(Stored records)

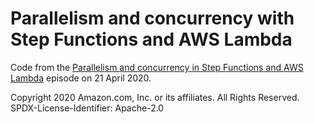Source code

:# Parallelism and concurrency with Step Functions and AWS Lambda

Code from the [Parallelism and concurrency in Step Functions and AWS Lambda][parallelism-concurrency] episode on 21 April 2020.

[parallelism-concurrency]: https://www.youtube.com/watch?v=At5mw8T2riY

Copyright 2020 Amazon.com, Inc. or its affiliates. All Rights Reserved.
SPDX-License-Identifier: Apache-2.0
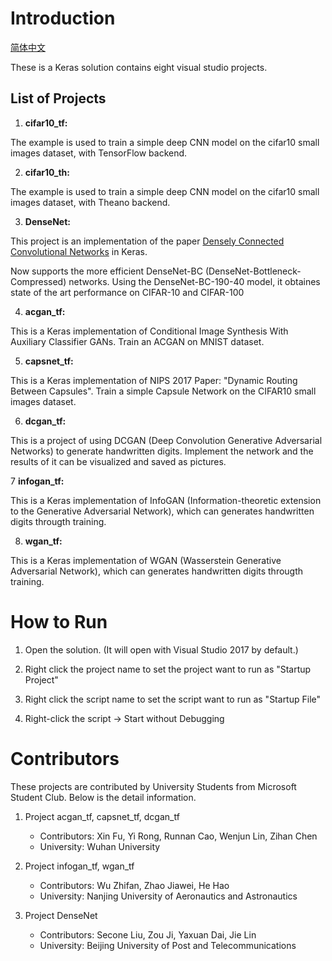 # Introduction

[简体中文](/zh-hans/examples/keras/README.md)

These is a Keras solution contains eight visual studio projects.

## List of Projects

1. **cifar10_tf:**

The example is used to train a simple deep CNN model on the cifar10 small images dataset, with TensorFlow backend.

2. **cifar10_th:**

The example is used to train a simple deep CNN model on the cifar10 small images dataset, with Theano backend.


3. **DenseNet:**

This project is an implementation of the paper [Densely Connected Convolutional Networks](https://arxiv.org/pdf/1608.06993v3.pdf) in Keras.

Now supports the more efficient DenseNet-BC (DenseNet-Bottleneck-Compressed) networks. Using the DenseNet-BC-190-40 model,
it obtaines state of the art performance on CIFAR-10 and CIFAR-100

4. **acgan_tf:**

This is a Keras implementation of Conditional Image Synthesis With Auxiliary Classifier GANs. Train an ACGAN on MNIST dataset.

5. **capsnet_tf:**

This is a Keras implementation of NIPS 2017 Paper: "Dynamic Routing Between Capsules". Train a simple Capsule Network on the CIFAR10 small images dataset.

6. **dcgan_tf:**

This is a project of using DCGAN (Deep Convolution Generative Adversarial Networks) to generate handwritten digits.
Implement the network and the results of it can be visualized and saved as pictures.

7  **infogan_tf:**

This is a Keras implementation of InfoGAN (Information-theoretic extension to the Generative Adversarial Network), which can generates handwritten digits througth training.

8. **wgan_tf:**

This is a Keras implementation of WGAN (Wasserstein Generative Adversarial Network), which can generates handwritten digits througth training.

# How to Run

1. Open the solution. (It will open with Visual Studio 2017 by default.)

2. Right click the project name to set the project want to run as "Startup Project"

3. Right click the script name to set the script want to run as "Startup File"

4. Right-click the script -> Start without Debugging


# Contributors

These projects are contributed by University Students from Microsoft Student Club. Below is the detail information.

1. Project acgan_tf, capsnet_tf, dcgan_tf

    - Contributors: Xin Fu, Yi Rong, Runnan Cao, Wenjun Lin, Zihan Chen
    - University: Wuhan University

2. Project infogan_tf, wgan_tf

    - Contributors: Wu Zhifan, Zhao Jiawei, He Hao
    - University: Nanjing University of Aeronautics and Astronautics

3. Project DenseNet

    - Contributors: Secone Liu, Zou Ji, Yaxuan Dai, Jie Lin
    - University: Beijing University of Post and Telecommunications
==
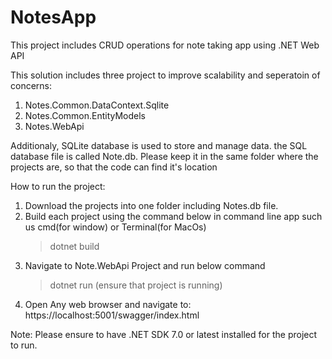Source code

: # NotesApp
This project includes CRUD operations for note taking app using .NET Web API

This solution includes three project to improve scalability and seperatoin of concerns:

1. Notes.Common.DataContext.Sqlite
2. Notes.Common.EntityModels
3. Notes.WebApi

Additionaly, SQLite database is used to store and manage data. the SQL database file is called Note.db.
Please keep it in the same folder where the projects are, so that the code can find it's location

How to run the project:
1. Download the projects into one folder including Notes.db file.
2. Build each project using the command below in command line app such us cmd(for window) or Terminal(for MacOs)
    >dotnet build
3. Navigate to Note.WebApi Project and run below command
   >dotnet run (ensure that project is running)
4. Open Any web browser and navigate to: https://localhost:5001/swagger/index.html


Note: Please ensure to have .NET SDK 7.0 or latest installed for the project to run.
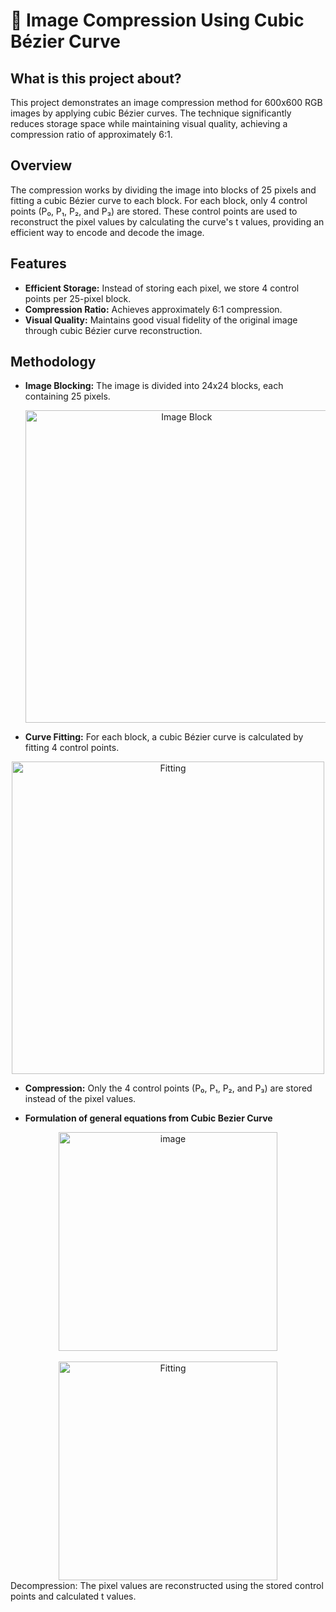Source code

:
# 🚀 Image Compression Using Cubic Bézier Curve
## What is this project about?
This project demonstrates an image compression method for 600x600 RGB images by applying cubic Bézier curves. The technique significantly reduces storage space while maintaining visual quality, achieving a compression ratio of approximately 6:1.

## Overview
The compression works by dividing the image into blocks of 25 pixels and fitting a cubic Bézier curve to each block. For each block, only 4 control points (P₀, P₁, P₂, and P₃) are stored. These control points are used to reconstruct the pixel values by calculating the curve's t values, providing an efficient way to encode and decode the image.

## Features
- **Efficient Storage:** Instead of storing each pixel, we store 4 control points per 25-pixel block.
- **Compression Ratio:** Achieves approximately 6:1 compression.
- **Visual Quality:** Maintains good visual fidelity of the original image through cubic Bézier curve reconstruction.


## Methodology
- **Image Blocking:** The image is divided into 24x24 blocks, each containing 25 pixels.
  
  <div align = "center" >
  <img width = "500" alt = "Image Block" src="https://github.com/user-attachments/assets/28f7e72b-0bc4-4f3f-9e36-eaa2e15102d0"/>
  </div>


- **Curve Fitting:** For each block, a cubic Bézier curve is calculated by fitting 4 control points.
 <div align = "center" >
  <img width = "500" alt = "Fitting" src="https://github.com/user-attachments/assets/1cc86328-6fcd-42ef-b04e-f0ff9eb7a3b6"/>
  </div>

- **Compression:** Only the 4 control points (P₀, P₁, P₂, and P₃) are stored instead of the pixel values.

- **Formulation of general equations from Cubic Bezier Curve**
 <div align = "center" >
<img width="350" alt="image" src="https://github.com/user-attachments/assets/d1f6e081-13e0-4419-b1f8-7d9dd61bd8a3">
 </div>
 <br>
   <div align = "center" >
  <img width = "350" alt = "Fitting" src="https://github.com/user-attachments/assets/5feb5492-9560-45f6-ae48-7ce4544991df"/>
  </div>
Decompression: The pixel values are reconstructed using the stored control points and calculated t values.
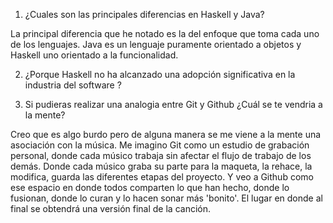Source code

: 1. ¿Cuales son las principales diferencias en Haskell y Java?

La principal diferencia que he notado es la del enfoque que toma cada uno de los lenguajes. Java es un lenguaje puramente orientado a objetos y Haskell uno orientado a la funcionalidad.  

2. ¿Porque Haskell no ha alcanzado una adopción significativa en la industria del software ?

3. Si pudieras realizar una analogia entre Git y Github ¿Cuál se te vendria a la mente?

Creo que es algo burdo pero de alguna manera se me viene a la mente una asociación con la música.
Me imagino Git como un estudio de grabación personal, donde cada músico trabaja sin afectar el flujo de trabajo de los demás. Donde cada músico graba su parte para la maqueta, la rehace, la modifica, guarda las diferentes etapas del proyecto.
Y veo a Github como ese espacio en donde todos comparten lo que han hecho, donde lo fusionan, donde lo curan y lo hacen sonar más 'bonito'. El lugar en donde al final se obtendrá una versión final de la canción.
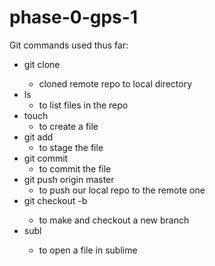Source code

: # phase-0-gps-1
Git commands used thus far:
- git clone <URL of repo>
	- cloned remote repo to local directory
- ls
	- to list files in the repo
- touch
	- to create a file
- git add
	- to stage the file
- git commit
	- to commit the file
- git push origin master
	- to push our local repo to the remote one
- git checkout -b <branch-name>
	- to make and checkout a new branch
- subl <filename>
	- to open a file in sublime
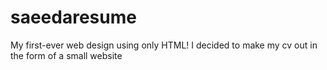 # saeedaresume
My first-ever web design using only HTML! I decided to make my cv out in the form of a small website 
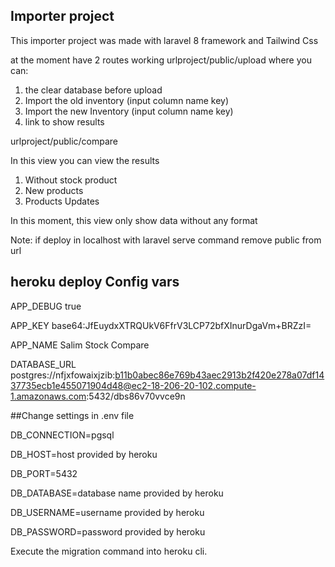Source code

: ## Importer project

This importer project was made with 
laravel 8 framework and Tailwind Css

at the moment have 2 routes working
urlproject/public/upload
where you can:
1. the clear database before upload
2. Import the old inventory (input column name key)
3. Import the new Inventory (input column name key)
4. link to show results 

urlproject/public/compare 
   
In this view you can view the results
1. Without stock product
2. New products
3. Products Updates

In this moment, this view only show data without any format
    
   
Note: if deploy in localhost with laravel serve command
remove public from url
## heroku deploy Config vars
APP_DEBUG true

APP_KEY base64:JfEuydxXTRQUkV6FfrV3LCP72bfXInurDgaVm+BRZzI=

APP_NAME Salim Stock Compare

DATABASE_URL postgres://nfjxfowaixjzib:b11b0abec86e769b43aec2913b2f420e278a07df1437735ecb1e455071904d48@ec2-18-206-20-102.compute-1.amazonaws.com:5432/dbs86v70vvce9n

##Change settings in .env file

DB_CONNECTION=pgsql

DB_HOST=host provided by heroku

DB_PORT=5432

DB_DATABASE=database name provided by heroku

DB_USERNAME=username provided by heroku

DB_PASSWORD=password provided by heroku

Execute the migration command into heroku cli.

Work required: When you reach the line holding "2. Project infogan_tf, wgan_tf" in the records above, begin reproducing exactly, stop after the line holding "- Contributors: Secone", and output nothing else.

Exercise response:
2. Project infogan_tf, wgan_tf

    - Contributors: Wu Zhifan, Zhao Jiawei, He Hao
    - University: Nanjing University of Aeronautics and Astronautics

3. Project DenseNet

    - Contributors: Secone Liu, Zou Ji, Yaxuan Dai, Jie Lin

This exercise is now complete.